Music’s ability to connect was evident at Mather LifeWays, which collaborated with the Chicago Symphony Orchestra as part of its “Citizen Musician” project last year.
Three musicians came to the senior-living community to interact with some of its most withdrawn residents. One man, who was mostly nonverbal, “started singing in the most beautiful vibrato voice, with so much passion and feeling,” said Emily Koi, a flutist from the Civic Orchestra of Chicago, CSO’s training orchestra.
“Another woman just started singing along to Beethoven. … It really made me look at music in a totally different way. Sometimes, as classical musicians, we get so involved in ourselves, in our personal quest for perfection. This experience reminded me that it has a different power — to lift spirits and trigger memories,” Koi said.
Across Illinois, more than two dozen elder-care facilities participate in another program, called Music & Memory. Founded in 2010 by a New York social worker, the nonprofit brings personalized playlists to the elderly and infirm through donated digital devices. The clip of a man slumped in his wheelchair, instantly becoming more alert while listening to an iPod, went viral. (Watch the video.)
Still, while music can have an impact on the aging brain, it’s not a cure-all, said Bryan D. James, an epidemiologist at the Rush Alzheimer’s Disease Center.

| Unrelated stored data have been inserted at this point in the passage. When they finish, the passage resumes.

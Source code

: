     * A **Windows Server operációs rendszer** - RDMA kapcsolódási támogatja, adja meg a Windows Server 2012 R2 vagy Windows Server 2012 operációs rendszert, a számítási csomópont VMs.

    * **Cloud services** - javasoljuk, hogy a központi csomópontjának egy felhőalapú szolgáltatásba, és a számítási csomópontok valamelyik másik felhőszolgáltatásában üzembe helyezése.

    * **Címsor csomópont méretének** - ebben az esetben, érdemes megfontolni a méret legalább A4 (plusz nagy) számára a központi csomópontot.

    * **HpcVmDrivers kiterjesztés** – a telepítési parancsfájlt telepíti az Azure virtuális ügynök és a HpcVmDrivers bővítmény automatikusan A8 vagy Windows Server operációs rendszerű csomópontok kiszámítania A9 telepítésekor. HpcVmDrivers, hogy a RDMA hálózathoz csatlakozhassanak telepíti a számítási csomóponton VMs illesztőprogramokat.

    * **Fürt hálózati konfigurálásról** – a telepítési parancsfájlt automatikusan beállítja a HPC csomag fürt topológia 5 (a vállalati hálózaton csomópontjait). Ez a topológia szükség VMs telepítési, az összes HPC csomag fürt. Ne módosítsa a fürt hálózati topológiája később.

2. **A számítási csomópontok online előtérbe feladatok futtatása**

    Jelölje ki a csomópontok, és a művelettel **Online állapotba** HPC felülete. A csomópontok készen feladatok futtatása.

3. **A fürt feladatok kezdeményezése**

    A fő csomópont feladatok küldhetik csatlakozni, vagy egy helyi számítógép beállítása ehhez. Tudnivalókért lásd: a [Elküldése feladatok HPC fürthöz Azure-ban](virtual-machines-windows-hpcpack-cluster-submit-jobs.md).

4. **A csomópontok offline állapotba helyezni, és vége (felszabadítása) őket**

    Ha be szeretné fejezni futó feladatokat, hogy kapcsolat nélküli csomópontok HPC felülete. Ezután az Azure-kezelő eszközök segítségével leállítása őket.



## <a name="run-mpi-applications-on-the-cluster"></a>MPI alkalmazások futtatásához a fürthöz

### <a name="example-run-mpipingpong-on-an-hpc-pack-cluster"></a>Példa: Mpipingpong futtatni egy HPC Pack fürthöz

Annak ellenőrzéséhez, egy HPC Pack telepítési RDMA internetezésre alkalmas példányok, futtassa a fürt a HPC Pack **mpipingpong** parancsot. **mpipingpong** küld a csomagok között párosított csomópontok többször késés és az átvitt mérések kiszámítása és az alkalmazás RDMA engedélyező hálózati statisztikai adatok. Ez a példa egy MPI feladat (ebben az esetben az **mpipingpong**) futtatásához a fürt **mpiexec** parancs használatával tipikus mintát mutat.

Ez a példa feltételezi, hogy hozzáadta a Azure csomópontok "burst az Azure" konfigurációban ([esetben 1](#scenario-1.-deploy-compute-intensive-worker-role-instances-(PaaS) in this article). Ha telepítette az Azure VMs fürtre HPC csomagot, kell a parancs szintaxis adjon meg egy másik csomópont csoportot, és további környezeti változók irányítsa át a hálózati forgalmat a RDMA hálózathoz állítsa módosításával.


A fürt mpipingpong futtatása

“Once the damage to the brain from Alzheimer’s has occurred, there’s no way to bring those neurons back that we know of,” James said.
James was part of a team of researchers at Rush who followed thousands of older adults — some of whom eventually got the disease and some of whom didn’t — and found that those who had music instruction when they were young were less likely to have cognitive impairment in later life. Their findings appeared last year in the journal Neuropsychology.
“The good news is that people who keep their minds active and engaged appear to have less of a chance of developing problems with their memory and thinking than those who don’t,” he said.
Most of these musical initiatives are surprisingly cost-effective — an important consideration, given that federal funding for dementia lags behind other diseases.